Me ne sto addossato ad uno dei quattro muri e mi tengo aggrappato ad una lieve imperfezione della pietra, mentre in segreto la parete reagisce rilasciando i suoi nervi, facendomeli oscenamente balenare.
Si sono mossi in tacita sincronia, senza il minimo rumore: mi hanno preso e sollevato di peso. Mi hanno alzato nell’aria , quasi un trofeo sbilenco da portare in trionfo. Ecco… Di nuovo… Batte un colpo, tum e ancora tum tum: i loro gravissimi passi? Oppure un timpano dentro la mia solitudine? E se fosse soltanto il pensiero che ciondola di stanza in stanza? O magari una folla che inneggia a …? Dov’è la pietà? E’… Frusciata via… in mille petali di pietra pomice, in questo paese lacerato dai lutti e dall’odio…

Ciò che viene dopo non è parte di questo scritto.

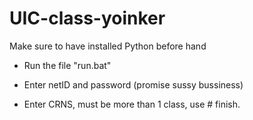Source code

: # UIC-class-yoinker
Make sure to have installed Python before hand

-  Run the file "run.bat"

-  Enter netID and password (promise sussy bussiness)

-  Enter CRNS, must be more than 1 class, use # finish.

Calma. D’ora in poi dovrò serbare le ipotesi: non ho che me a drenare topografie allucinate ed esse saranno di fatto il mio unico spazio transitabile. Dovrò spendere con cura la mia fantasia.
Lo spazio… Devo fare i conti con lo spazio… Questo mio corpo non ha strade: uno, due, tre, quattro, cinque metri quadrati imbottiti di universi inaccessibili, arroventati e deformati da una violenza che illude abilmente le distanze, si prende gioco di loro.
La realtà non è che il continuare a ruminare aria, in autistica, pietrificata asfissia. E quando accade che l’ultimo alito evapori per autocombustione o superno volere, ridipingo tutto a memoria, coi polmoni contratti, senza un briciolo di dignità.

Silenzio, eterna stasi, s’apre quasi alla voce un respiro, non è che lo spazio, fuori, che ride e forse sciama e certo risponde alle giocate di uomini e cose.